3Dプリント可能なオープンソースのVRヘッドセットが2023年にPrusaよりダウンロード開始
ユーザーが独自にカスタマイズ可能なヘッドセット
あのPrusaがオープンソースの3Dプリント可能なVRヘッドセットを作成した。
今回、PrusaがコラボレートしたのはVRgineersとソーシャアルアプリの開発で知られるSomnium Space。この新しいVRヘッドセットの名前はSomnium VR ONEとなる予定で、2023年初頭にはPrusaのPrintables.comよりダウンロードできるようになるという。
開発の背景にあったのは、VR空間でのカスタマイズが、今日のVR業界にとって優先事項であるという意識だ。ユーザーが購入したハードウェアを完全に自分のものとし、いつでもカスタマイズ、あるいは修理や強化をできる環境を提供するためには、ヘッドセットのパーツの3Dモデルが公開され、一般に利用可能である必要がある。Somnium SpaceのCEOによれば「これはメタバースの自由である」とのことだ。

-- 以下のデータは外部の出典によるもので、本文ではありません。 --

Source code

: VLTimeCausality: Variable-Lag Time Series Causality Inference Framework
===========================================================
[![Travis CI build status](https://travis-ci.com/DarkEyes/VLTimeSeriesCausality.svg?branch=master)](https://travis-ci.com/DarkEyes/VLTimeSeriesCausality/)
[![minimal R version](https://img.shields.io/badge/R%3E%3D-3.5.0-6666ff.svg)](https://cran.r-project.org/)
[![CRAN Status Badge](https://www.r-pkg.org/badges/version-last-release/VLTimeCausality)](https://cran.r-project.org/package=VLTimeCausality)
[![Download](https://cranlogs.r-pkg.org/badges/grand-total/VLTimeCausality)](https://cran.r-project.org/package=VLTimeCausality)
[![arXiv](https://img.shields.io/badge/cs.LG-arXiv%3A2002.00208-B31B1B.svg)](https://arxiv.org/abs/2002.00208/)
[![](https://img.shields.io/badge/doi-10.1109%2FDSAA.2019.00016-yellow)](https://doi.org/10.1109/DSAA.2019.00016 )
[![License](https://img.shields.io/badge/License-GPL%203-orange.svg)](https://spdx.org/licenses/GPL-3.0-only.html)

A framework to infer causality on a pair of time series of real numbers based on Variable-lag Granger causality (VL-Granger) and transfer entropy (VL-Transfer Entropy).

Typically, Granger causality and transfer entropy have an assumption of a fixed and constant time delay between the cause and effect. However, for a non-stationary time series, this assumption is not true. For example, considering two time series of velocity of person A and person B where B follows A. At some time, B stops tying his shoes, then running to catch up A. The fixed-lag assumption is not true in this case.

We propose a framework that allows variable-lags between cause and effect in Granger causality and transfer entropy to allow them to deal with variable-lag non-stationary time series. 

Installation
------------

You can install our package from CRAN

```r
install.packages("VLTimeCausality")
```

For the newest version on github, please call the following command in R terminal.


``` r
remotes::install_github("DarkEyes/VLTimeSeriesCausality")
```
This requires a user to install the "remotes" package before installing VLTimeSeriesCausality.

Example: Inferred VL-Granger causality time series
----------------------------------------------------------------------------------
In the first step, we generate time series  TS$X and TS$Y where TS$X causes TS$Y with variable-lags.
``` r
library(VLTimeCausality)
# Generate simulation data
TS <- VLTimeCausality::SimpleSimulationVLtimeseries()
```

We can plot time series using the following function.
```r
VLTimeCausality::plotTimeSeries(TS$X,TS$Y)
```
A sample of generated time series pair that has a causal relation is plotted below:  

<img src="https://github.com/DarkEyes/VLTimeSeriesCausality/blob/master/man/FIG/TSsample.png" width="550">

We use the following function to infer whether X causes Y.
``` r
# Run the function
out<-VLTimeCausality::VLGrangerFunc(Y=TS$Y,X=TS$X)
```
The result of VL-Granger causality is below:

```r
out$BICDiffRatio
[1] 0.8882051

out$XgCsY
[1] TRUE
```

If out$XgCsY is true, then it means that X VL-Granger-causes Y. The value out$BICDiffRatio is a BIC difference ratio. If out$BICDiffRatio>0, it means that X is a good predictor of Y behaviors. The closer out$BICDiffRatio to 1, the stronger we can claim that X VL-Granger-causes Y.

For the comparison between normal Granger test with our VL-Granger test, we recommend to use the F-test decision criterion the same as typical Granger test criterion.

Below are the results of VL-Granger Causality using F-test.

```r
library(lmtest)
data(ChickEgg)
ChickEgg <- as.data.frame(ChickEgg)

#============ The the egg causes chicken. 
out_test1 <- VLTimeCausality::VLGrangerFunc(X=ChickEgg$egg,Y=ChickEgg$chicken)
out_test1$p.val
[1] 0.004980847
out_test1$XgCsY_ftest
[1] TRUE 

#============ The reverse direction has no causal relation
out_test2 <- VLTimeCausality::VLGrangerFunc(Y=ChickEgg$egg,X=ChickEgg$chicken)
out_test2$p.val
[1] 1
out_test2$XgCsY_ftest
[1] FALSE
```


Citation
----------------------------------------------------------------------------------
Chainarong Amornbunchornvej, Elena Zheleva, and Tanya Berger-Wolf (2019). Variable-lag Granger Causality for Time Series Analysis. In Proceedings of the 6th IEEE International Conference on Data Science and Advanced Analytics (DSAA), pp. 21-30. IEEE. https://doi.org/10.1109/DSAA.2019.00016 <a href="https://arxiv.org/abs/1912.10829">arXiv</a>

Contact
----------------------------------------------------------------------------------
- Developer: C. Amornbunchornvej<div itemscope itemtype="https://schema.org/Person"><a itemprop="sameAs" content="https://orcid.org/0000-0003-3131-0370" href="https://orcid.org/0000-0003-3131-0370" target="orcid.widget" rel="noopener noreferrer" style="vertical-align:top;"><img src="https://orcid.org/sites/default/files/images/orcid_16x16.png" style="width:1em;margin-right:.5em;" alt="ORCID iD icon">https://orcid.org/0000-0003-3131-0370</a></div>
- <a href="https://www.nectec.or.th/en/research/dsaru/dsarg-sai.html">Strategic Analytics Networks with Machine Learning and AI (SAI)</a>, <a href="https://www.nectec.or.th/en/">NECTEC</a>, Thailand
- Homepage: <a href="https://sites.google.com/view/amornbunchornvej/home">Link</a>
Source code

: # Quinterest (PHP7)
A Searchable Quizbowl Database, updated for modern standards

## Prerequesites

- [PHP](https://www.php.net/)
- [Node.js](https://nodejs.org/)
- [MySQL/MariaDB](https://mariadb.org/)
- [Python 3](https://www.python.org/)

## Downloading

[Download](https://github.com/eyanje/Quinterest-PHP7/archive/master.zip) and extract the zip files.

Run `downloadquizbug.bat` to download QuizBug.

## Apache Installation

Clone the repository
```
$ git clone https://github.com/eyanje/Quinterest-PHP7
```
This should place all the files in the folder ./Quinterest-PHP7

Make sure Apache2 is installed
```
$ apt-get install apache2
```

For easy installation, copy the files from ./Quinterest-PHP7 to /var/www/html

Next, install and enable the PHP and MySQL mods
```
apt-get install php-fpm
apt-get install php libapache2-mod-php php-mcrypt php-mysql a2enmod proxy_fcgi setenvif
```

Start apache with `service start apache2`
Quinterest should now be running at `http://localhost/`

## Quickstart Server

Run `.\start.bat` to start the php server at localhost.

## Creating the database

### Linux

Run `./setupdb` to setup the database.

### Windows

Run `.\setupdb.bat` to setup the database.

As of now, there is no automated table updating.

確かに一般にVRヘッドセットを購入した場合、ユーザーにできることは、説明書通りにそれらを使用することぐらいである。しかし、あらかじめオープンソースに設定されているSomnium VR ONEの場合、ユーザーは独自にヘッドセットをカスタマイズし、またそのためのパーツをダウンロードして3Dプリントすることができるようになる。
2023年に完成版がプラハで発表か
現在、Somnium VR ONEのプロトタイプはすでに作成済みとのことだが、実際に公開されるヘッドセットはまだ製造中の段階にあるという。最終バージョンは2023年頭にプラハで開催される予定のイベントSomnium Connectで発表される予定らしい。
実際の流れとしては、まずPrusaはヘッドセットのプラスチック部品の3Dモデルを配布することになる。これは3Dプリンターで誰もが3Dプリントすることができる。そこにオンライン販売される電子機器と独自のレンズを組み立てることで、Somnium VR ONEとなる。
もちろん、自分で組み立てることが面倒だという方のために、完全に組み立てられたSomnium VR ONEを購入するオプションも用意されるらしい。この場合でも後になってカスタマイズしたければ、独自にカスタマイズが可能な仕様になっている。
これまで特に精密電子機器は基本的に「完成品」として販売されるのが常だった。よほどの専門的な知識でもない限り、ユーザーが購入した電子機器を独自に改良するということは考えづらかった。しかし、3Dプリント技術によってその状況が変わりつつある。もはや商品は「完成品」ではないのだ。それは常にプロセスの状態に置かれ、さらなる改良を待ち受けながら存在することとなる。
Somnium VR ONEがその旗印となるかもしれない。いずれにせよ、2023年の発表が楽しみだ。